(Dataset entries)
____
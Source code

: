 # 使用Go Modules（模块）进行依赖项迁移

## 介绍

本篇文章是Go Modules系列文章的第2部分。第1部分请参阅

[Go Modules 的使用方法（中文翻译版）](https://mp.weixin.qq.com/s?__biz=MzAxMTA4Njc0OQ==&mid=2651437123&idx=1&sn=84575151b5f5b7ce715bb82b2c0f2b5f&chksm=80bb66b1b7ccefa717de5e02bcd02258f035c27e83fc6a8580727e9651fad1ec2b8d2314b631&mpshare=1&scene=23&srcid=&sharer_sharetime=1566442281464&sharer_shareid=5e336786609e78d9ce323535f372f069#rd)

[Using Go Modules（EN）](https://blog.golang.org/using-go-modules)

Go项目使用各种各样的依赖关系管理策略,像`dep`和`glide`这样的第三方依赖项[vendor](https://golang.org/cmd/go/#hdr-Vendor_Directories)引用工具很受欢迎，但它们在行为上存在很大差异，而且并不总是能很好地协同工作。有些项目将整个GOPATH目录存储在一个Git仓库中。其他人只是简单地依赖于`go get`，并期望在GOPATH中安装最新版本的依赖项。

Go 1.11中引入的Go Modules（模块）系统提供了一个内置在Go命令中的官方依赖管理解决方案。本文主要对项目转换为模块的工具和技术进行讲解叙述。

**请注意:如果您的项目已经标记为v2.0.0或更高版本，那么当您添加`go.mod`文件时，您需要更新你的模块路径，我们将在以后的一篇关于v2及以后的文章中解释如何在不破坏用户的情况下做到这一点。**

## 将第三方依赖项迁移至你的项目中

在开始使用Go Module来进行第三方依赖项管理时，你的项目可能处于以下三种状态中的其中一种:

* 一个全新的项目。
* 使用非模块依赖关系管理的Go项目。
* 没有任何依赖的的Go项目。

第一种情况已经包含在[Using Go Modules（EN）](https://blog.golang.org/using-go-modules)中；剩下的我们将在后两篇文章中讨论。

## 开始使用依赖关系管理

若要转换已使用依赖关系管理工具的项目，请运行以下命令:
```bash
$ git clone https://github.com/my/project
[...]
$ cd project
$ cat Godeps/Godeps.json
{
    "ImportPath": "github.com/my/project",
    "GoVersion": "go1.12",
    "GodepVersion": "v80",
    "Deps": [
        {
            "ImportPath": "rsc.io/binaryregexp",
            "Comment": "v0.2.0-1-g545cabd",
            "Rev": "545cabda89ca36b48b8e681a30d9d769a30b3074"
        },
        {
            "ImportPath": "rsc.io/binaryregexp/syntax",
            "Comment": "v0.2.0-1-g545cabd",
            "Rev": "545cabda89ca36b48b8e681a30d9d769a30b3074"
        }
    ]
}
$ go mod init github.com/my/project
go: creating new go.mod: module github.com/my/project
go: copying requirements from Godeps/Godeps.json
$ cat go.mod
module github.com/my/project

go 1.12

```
____
[TASK OBJECTIVE]:
Output the records in full, keeping them exactly as they are.

[TASK SOLUTION]:
Source code

: # 使用Go Modules（模块）进行依赖项迁移

## 介绍

本篇文章是Go Modules系列文章的第2部分。第1部分请参阅

[Go Modules 的使用方法（中文翻译版）](https://mp.weixin.qq.com/s?__biz=MzAxMTA4Njc0OQ==&mid=2651437123&idx=1&sn=84575151b5f5b7ce715bb82b2c0f2b5f&chksm=80bb66b1b7ccefa717de5e02bcd02258f035c27e83fc6a8580727e9651fad1ec2b8d2314b631&mpshare=1&scene=23&srcid=&sharer_sharetime=1566442281464&sharer_shareid=5e336786609e78d9ce323535f372f069#rd)

[Using Go Modules（EN）](https://blog.golang.org/using-go-modules)

Go项目使用各种各样的依赖关系管理策略,像`dep`和`glide`这样的第三方依赖项[vendor](https://golang.org/cmd/go/#hdr-Vendor_Directories)引用工具很受欢迎，但它们在行为上存在很大差异，而且并不总是能很好地协同工作。有些项目将整个GOPATH目录存储在一个Git仓库中。其他人只是简单地依赖于`go get`，并期望在GOPATH中安装最新版本的依赖项。

Go 1.11中引入的Go Modules（模块）系统提供了一个内置在Go命令中的官方依赖管理解决方案。本文主要对项目转换为模块的工具和技术进行讲解叙述。

**请注意:如果您的项目已经标记为v2.0.0或更高版本，那么当您添加`go.mod`文件时，您需要更新你的模块路径，我们将在以后的一篇关于v2及以后的文章中解释如何在不破坏用户的情况下做到这一点。**

## 将第三方依赖项迁移至你的项目中

在开始使用Go Module来进行第三方依赖项管理时，你的项目可能处于以下三种状态中的其中一种:

* 一个全新的项目。
* 使用非模块依赖关系管理的Go项目。
* 没有任何依赖的的Go项目。

第一种情况已经包含在[Using Go Modules（EN）](https://blog.golang.org/using-go-modules)中；剩下的我们将在后两篇文章中讨论。

## 开始使用依赖关系管理

若要转换已使用依赖关系管理工具的项目，请运行以下命令:
```bash
$ git clone https://github.com/my/project
[...]
$ cd project
$ cat Godeps/Godeps.json
{
    "ImportPath": "github.com/my/project",
    "GoVersion": "go1.12",
    "GodepVersion": "v80",
    "Deps": [
        {
            "ImportPath": "rsc.io/binaryregexp",
            "Comment": "v0.2.0-1-g545cabd",
            "Rev": "545cabda89ca36b48b8e681a30d9d769a30b3074"
        },
        {
            "ImportPath": "rsc.io/binaryregexp/syntax",
            "Comment": "v0.2.0-1-g545cabd",
            "Rev": "545cabda89ca36b48b8e681a30d9d769a30b3074"
        }
    ]
}
$ go mod init github.com/my/project
go: creating new go.mod: module github.com/my/project
go: copying requirements from Godeps/Godeps.json
$ cat go.mod
module github.com/my/project

go 1.12

```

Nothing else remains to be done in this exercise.